By Rob Port | Watchdog.org North Dakota Bureau
DELAY STINGS: After a late start to his 2014 campaign for the US House, North Dakota Democrat George Sinner has raised less than $40,000 for his campaign through March.
BISMARCK, N.D. — The first 2014 fundraising numbers posted on the Federal Election Commission website show a big disparity between North Dakota’s two House candidates.
Rep. Kevin Cramer, a Republican, has the advantage of incumbency, having raised money for 2014 since he won re-election in 2012. That’s evident in the fact he currently has more than twice the cash on hand in his campaign than he reported in his April 2012 quarterly.
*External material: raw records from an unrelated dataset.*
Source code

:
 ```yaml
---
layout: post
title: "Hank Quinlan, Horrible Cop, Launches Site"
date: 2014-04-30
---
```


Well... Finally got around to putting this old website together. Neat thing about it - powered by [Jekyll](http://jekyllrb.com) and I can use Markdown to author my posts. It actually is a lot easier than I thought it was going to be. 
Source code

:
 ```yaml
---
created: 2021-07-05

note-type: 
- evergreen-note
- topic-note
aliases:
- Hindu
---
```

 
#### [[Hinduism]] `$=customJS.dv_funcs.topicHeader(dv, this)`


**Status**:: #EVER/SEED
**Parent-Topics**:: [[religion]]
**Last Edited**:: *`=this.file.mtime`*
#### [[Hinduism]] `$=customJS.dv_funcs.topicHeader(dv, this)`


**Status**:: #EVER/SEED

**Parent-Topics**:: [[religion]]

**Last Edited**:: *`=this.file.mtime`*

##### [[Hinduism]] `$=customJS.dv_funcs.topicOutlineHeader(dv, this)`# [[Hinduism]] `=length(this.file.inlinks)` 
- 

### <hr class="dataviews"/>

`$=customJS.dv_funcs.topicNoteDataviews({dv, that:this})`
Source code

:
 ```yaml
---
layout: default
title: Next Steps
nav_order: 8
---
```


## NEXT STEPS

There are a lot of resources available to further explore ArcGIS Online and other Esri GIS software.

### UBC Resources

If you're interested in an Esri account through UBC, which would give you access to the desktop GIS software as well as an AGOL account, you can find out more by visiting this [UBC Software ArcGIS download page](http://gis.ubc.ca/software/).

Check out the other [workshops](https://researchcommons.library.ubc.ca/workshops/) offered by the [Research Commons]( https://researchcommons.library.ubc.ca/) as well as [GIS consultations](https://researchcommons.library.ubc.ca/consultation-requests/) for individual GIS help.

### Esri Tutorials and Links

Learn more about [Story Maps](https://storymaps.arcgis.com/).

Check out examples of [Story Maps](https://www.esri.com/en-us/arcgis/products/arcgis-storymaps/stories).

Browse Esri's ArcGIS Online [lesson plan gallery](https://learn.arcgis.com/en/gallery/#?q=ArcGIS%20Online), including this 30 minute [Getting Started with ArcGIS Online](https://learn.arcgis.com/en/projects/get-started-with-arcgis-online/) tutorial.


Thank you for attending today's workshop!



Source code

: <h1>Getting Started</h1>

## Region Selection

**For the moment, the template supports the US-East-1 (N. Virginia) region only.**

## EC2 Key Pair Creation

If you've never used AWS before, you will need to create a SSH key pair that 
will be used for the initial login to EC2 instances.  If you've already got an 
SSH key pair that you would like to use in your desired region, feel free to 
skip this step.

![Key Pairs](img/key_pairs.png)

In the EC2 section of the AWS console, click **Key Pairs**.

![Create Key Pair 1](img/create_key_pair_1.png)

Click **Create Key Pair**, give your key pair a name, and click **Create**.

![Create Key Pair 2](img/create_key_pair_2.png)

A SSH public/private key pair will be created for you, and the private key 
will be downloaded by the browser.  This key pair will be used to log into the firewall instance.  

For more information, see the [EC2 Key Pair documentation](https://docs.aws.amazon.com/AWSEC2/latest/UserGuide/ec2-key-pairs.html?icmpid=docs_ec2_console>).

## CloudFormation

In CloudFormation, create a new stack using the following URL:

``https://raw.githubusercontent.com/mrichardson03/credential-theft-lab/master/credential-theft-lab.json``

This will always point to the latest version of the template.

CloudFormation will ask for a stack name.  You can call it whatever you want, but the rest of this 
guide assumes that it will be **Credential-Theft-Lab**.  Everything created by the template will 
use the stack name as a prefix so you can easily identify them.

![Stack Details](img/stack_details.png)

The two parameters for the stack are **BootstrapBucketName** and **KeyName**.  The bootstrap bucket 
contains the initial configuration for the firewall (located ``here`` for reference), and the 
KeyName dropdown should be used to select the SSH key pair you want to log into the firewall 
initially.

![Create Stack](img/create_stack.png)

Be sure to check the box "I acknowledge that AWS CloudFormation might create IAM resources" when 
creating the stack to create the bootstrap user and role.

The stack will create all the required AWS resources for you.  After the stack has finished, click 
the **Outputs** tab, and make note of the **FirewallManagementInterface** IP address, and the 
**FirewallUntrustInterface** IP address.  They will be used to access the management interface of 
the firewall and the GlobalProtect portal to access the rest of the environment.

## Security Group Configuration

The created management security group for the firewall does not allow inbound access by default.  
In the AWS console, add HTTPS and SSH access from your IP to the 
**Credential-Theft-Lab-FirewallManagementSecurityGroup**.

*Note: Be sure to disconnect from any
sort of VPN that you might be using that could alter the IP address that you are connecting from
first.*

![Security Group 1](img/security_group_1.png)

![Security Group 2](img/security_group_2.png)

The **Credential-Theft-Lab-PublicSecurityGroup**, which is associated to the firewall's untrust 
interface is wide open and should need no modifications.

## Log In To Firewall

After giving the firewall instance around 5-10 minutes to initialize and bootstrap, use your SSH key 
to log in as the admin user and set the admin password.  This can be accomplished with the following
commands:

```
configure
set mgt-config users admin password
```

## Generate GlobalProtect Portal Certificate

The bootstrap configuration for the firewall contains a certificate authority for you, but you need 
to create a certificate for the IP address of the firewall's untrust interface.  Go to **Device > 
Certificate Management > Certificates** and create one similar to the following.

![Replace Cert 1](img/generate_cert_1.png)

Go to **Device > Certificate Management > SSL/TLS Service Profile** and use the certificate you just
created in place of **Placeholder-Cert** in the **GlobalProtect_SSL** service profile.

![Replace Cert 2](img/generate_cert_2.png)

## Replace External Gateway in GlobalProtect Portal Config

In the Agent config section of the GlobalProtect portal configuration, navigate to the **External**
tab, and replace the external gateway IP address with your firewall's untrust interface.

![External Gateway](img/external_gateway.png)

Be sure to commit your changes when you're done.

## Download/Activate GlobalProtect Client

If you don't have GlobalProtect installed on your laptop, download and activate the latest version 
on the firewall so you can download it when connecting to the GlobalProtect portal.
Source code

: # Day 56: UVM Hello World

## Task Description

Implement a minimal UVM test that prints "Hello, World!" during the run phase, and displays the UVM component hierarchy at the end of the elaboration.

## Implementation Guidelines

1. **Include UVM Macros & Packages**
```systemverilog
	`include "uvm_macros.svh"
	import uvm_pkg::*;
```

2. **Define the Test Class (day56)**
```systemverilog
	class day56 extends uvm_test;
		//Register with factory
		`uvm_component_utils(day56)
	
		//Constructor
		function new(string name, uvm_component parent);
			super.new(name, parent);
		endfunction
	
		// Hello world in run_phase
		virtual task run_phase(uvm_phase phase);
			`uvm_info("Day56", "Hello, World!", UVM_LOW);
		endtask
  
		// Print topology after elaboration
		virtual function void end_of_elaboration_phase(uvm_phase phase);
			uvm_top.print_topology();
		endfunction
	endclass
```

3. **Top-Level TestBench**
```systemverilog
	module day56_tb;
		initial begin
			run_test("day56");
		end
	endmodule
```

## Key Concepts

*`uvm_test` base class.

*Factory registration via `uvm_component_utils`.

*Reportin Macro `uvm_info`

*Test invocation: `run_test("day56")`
So far in the 2014 election cycle, Cramer has raised $458,260 from individuals and $272,500 from political action committees for a total of $730,760. He had $504,577 in cash on hand as of March 31, the end of the reporting period.
Cramer’s April quarterly in the 2012 election cycle showed the candidate raising $254,270.12 through the end of March with $198,892.39 in cash on hand.
The Democrat challenging Cramer, Fargo state Sen. George Sinner, has raised a lot less. As of the end of April Sinner has gathered just $37,025 from supporters and ended the reporting period with $33,184 in cash on hand.
In 2012, Pam Gulleson, who was the Democratic-endorsed House candidate in the 2012 cycle, was doing far better than Sinner is now. By the time she filed her April quarterly the former state legislator had already raised $405,597 in total campaign funds and had $313,314 in cash on hand.
Sinner is working at something of a disadvantage due to the late start in his campaign, which came after he passed multiple self-set deadlines for an announcement. His April quarterly report, the first he’s filed this cycle, shows donations beginning on March 15. He didn’t receive his party’s endorsement until March 29. The campaign totals he’s posted so far represent a little more than two weeks of fundraising.
By contrast, Gulleson began her 2012 campaign in November 2011 and had already been fundraising for months before the April 2012 quarterly deadline.